Net sales increased 3 percent, from $10.4 billion last year to $10.6 billion this year.

In a conference call with investors, Robert J. Stevens, Lockheed's chairman and chief executive, expressed optimism about the company's outlook, particularly pointing to an anticipated expansion in international sales.

The strongest growth in the past quarter was in Lockheed's aeronautics group, Chief Financial Officer Bruce L. Tanner said during the call. He attributed the unit's growth to development of the Joint Strike Fighter, also known as the F-35 Lightning II.

Though the aircraft program has been troubled by cost overruns and performance problems, Stevens said Lockheed is looking to "build momentum in the program."

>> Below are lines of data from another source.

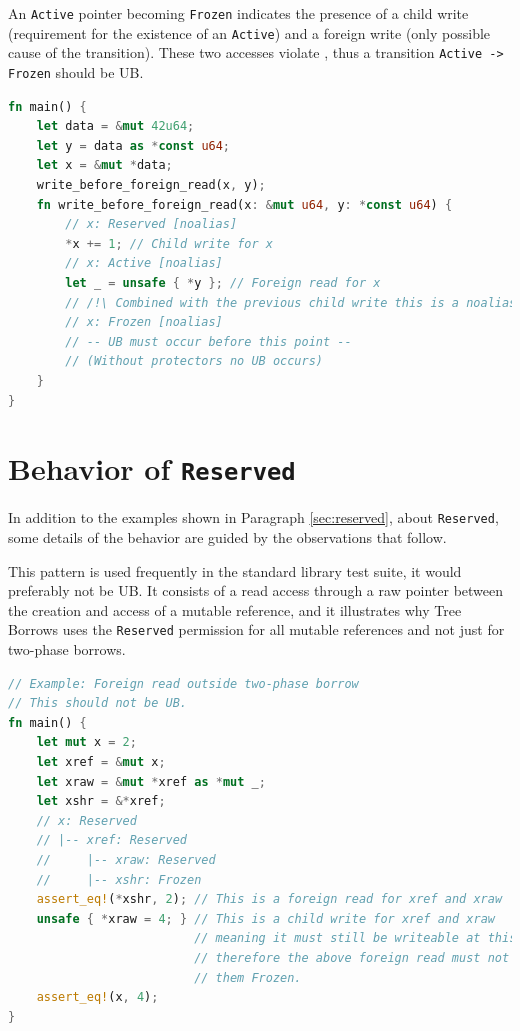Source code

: \documentclass[a4paper,11pt]{article}
\theoremstyle{plain}
\theoremstyle{definition}
\theoremstyle{remark}
\newcommand{\tcode}[1]{\rstinline{#1}}
\newcommand{\tperm}[1]{\texttt{#1}}
\begin{document}
An \tperm{Active} pointer becoming \tperm{Frozen} indicates the presence of a child write
(requirement for the existence of an \tperm{Active}) and a foreign write (only possible cause
of the transition). These two accesses violate \tcode{noalias}, thus a transition \tperm{Active -> Frozen}
should be UB.

\begin{lstlisting}[language=rust]
fn main() {
    let data = &mut 42u64;
    let y = data as *const u64;
    let x = &mut *data;
    write_before_foreign_read(x, y);
    fn write_before_foreign_read(x: &mut u64, y: *const u64) {
        // x: Reserved [noalias]
        *x += 1; // Child write for x
        // x: Active [noalias]
        let _ = unsafe { *y }; // Foreign read for x
        // /!\ Combined with the previous child write this is a noalias violation
        // x: Frozen [noalias]
        // -- UB must occur before this point --
        // (Without protectors no UB occurs)
    }
}
\end{lstlisting}

\newpage
\section{Behavior of \tperm{Reserved}}
\label{app:reserved}

In addition to the examples shown in Paragraph \ref{sec:reserved}, about
\tperm{Reserved}, some details of the behavior are guided by the observations
that follow.

This pattern is used frequently in the standard library test suite,
it would preferably not be UB.
It consists of a read access through a raw pointer between the creation
and access of a mutable reference, and it illustrates why Tree Borrows
uses the \tperm{Reserved} permission for all mutable references and not
just for two-phase borrows.
\begin{lstlisting}[language=rust]
// Example: Foreign read outside two-phase borrow
// This should not be UB.
fn main() {
    let mut x = 2;
    let xref = &mut x;
    let xraw = &mut *xref as *mut _;
    let xshr = &*xref;
    // x: Reserved
    // |-- xref: Reserved
    //     |-- xraw: Reserved
    //     |-- xshr: Frozen
    assert_eq!(*xshr, 2); // This is a foreign read for xref and xraw
    unsafe { *xraw = 4; } // This is a child write for xref and xraw
                          // meaning it must still be writeable at this point,
                          // therefore the above foreign read must not have turned
                          // them Frozen.
    assert_eq!(x, 4);
}
\end{lstlisting}
\end{document}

"I don't see anything at all extraordinarily more challenging on the F-35 that should adversely affect our ability to generate profitability and earn out margins here," Stevens said, adding that international interest in the program remains high.

The civil and defense lines of Lockheed's business spurred sales growth in its information systems and global services unit, while its electronic systems and space systems businesses remained flat, according to Tanner.

Stevens praised the company's Decennial Response Integration System, which Lockheed is using to collect and scan responses to the 2010 Census. It then delivers the raw data to the Census Bureau.

"In my judgment, our work on the census is a good example of the broad range of information technology programs and supports and services that [the information systems unit] provides to a wide variety of U.S. government agencies," he said.

Tanner forecast increased sales for the information systems and global services unit as the year continues.

The information systems unit "has the largest percentage of its operating profit that it receives in the form of award fees, and this particular year, 2010, has a greater abundance of that award-fee pool in the second half of the year," he said. "That's just the way the contracts kind of fell out this year."

With $1.6 billion in cash from operations, Lockheed said the quarter produced the highest level of cash in corporate history.

Tanner predicted a similar second quarter and then increased growth in the second half of the year.